Tally up the lines below that carry the word "partitions", answering with the figure alone.

= = = = = = =

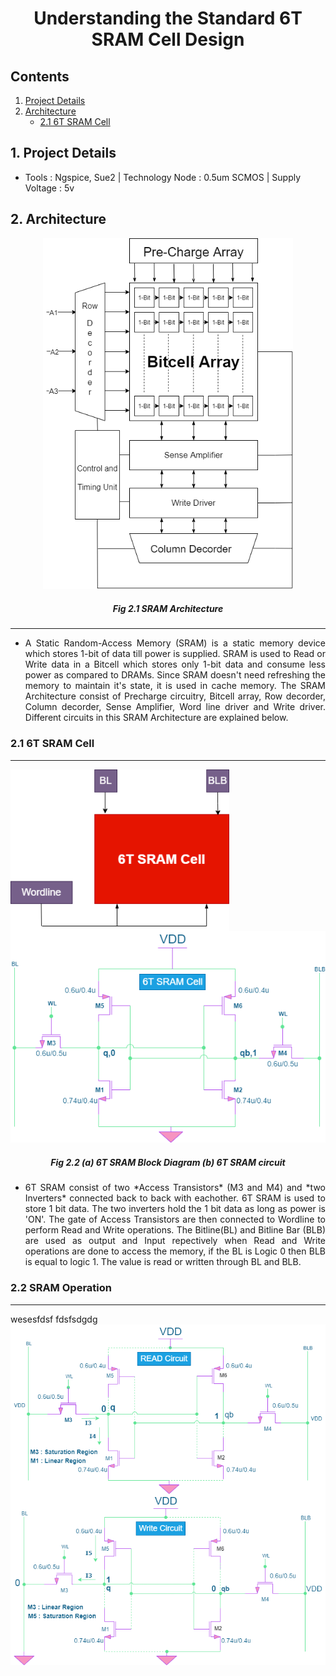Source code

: # <p align="center"> Understanding the Standard 6T SRAM Cell Design </p>
## Contents
1. [Project Details](#1-Project-Details)
2. [Architecture](#1-Architecture)
    - [2.1 6T SRAM Cell](#21-6T-SRAM-Cell)
## 1. Project Details
- Tools : Ngspice, Sue2 | Technology Node : 0.5um SCMOS | Supply Voltage : 5v
## 2. Architecture
<p align="center"><img width="400" hight="400" src="https://github.com/Khadgaray/6T_SRAM/blob/main/Images/6T_SRAM_Architecture.png" /></p> 

##### <p align="center"> Fig 2.1 SRAM Architecture </p>

---

- <p align="justify"> A Static Random-Access Memory (SRAM) is a static memory device which stores 1-bit of data till power is supplied. SRAM is used to Read or Write data in a Bitcell which stores only 1-bit data and consume less power as compared to DRAMs. Since SRAM doesn't need refreshing the memory to maintain it's state, it is used in cache memory. The SRAM Architecture consist of Precharge circuitry, Bitcell array, Row decorder, Column decorder, Sense Amplifier, Word line driver and Write driver. Different circuits in this SRAM Architecture are explained below.</p>

### 2.1 6T SRAM Cell
---
<p align="center"> <img align="left" width="350" hight="350" src="https://github.com/Khadgaray/6T_SRAM/blob/main/Images/6T_SRAM_block.png"/> <img width="520" hight="520" src="https://github.com/Khadgaray/6T_SRAM/blob/main/Images/6T_SRAM1.png"/> </p>

##### <p align="center"> Fig 2.2 (a) 6T SRAM Block Diagram (b) 6T SRAM circuit </p>

- <p align="justify"> 6T SRAM consist of two *Access Transistors* (M3 and M4) and *two Inverters* connected back to back with eachother. 6T SRAM is used to store 1 bit data. The two inverters hold the 1 bit data as long as power is 'ON'. The gate of Access Transistors are then connected to Wordline to perform Read and Write operations. The Bitline(BL) and Bitline Bar (BLB) are used as output and Input repectively when Read and Write operations are done to access the memory, if the BL is Logic 0 then BLB is equal to logic 1. The value is  read or written through BL and BLB. </p>

### 2.2 SRAM Operation
---

<p align="left"> wesesfdsf fdsfsdgdg 
<img align="right" width="600" hight="600" src="https://github.com/Khadgaray/6T_SRAM/blob/main/Images/READ.png"/> </p>

---

<img align="right" width="600" hight="600" src="https://github.com/Khadgaray/6T_SRAM/blob/main/Images/write.png"/>
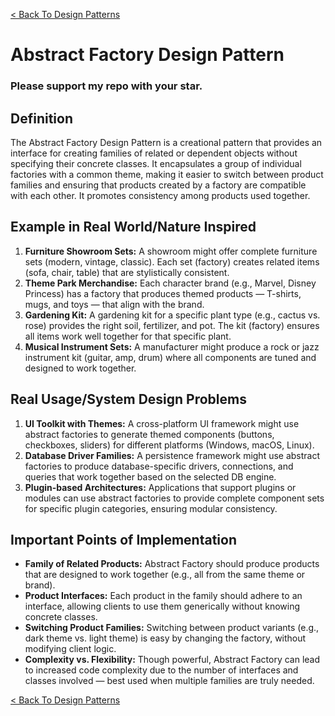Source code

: [< Back To Design Patterns](../../../)

# Abstract Factory Design Pattern
### Please support my repo with your star.

## Definition
The Abstract Factory Design Pattern is a creational pattern that provides an interface for creating families of related or dependent objects without specifying their concrete classes. It encapsulates a group of individual factories with a common theme, making it easier to switch between product families and ensuring that products created by a factory are compatible with each other. It promotes consistency among products used together.

## Example in Real World/Nature Inspired
1. **Furniture Showroom Sets:** A showroom might offer complete furniture sets (modern, vintage, classic). Each set (factory) creates related items (sofa, chair, table) that are stylistically consistent.
2. **Theme Park Merchandise:** Each character brand (e.g., Marvel, Disney Princess) has a factory that produces themed products — T-shirts, mugs, and toys — that align with the brand.
3. **Gardening Kit:** A gardening kit for a specific plant type (e.g., cactus vs. rose) provides the right soil, fertilizer, and pot. The kit (factory) ensures all items work well together for that specific plant.
4. **Musical Instrument Sets:** A manufacturer might produce a rock or jazz instrument kit (guitar, amp, drum) where all components are tuned and designed to work together.

## Real Usage/System Design Problems
1. **UI Toolkit with Themes:** A cross-platform UI framework might use abstract factories to generate themed components (buttons, checkboxes, sliders) for different platforms (Windows, macOS, Linux).
2. **Database Driver Families:** A persistence framework might use abstract factories to produce database-specific drivers, connections, and queries that work together based on the selected DB engine.
3. **Plugin-based Architectures:** Applications that support plugins or modules can use abstract factories to provide complete component sets for specific plugin categories, ensuring modular consistency.

## Important Points of Implementation
- **Family of Related Products:** Abstract Factory should produce products that are designed to work together (e.g., all from the same theme or brand).
- **Product Interfaces:** Each product in the family should adhere to an interface, allowing clients to use them generically without knowing concrete classes.
- **Switching Product Families:** Switching between product variants (e.g., dark theme vs. light theme) is easy by changing the factory, without modifying client logic.
- **Complexity vs. Flexibility:** Though powerful, Abstract Factory can lead to increased code complexity due to the number of interfaces and classes involved — best used when multiple families are truly needed.

[< Back To Design Patterns](../../../)
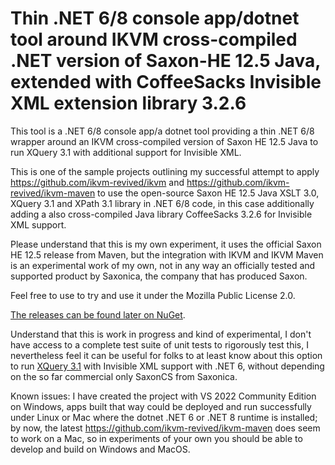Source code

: # Thin .NET 6/8 console app/dotnet tool around IKVM cross-compiled .NET version of Saxon-HE 12.5 Java, extended with CoffeeSacks Invisible XML extension library 3.2.6
This tool is a .NET 6/8 console app/a dotnet tool providing a thin .NET 6/8 wrapper around an IKVM cross-compiled version of Saxon HE 12.5 Java to run XQuery 3.1 with additional support for Invisible XML.

This is one of the sample projects outlining my successful attempt to apply https://github.com/ikvm-revived/ikvm and
https://github.com/ikvm-revived/ikvm-maven to use the open-source Saxon HE 12.5 Java XSLT 3.0, XQuery 3.1 and XPath 3.1 library in .NET 6/8 code, in this case additionally adding a also cross-compiled Java library CoffeeSacks 3.2.6 for Invisible XML support.

Please understand that this is my own experiment, it uses the official Saxon HE 12.5 release from Maven, but the integration with IKVM and IKVM Maven is an experimental work of my own, not in any way an officially tested and supported product by Saxonica, the company that has produced Saxon.

Feel free to use to try and use it under the Mozilla Public License 2.0. 

[The releases can be found later on NuGet](https://www.nuget.org/packages/SaxonHE12NetIXQuery/).

Understand that this is work in progress and kind of experimental, I don't have access to a complete test suite of unit tests to rigorously test this, I nevertheless feel it can be useful for folks to at least know about this option to run [XQuery 3.1](https://www.w3.org/TR/xquery-31/) with Invisible XML support with .NET 6, without depending on the so far commercial only SaxonCS from Saxonica.

Known issues: I have created the project with VS 2022 Community Edition on Windows, apps built that way could be deployed and run successfully under Linux or Mac where the dotnet .NET 6 or .NET 8 runtime is installed; by now, the latest https://github.com/ikvm-revived/ikvm-maven does seem to work on a Mac, so in experiments of your own you should be able to develop and build on Windows and MacOS.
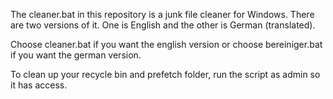 The cleaner.bat in this repository is a junk file cleaner for Windows. There are two versions of it. One is English and the other is German (translated).

Choose cleaner.bat if you want the english version or choose bereiniger.bat if you want the german version.

To clean up your recycle bin and prefetch folder, run the script as admin so it has access.
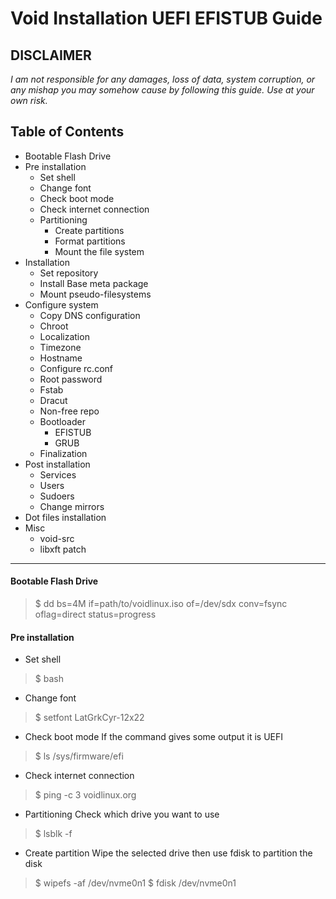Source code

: # Void Installation UEFI EFISTUB Guide
**DISCLAIMER**
---
_I am not responsible for any damages, loss of data, system corruption, or any mishap you may somehow cause by following this guide._
_Use at your own risk._

## Table of Contents
- Bootable Flash Drive
- Pre installation
  - Set shell
  - Change font
  - Check boot mode
  - Check internet connection
  - Partitioning
    - Create partitions
    - Format partitions
    - Mount the file system
- Installation
  - Set repository
  - Install Base meta package
  - Mount pseudo-filesystems
- Configure system
  - Copy DNS configuration
  - Chroot
  - Localization
  - Timezone
  - Hostname
  - Configure rc.conf
  - Root password
  - Fstab
  - Dracut
  - Non-free repo
  - Bootloader
    - EFISTUB
    - GRUB
  - Finalization
- Post installation
  - Services
  - Users
  - Sudoers
  - Change mirrors
- Dot files installation
- Misc
  - void-src
  - libxft patch

---

####  Bootable Flash Drive
> $ dd bs=4M if=path/to/voidlinux.iso of=/dev/sdx conv=fsync oflag=direct status=progress
#### Pre installation
- Set shell
> $ bash
- Change font
> $ setfont LatGrkCyr-12x22
- Check boot mode
If the command gives some output it is UEFI
> $ ls /sys/firmware/efi
- Check internet connection
> $ ping -c 3 voidlinux.org
- Partitioning
Check which drive you want to use
> $ lsblk -f
- Create partition
Wipe the selected drive then use fdisk to partition the disk
> $ wipefs -af /dev/nvme0n1
> $ fdisk /dev/nvme0n1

= = = = = = =

> [Answer section]:
2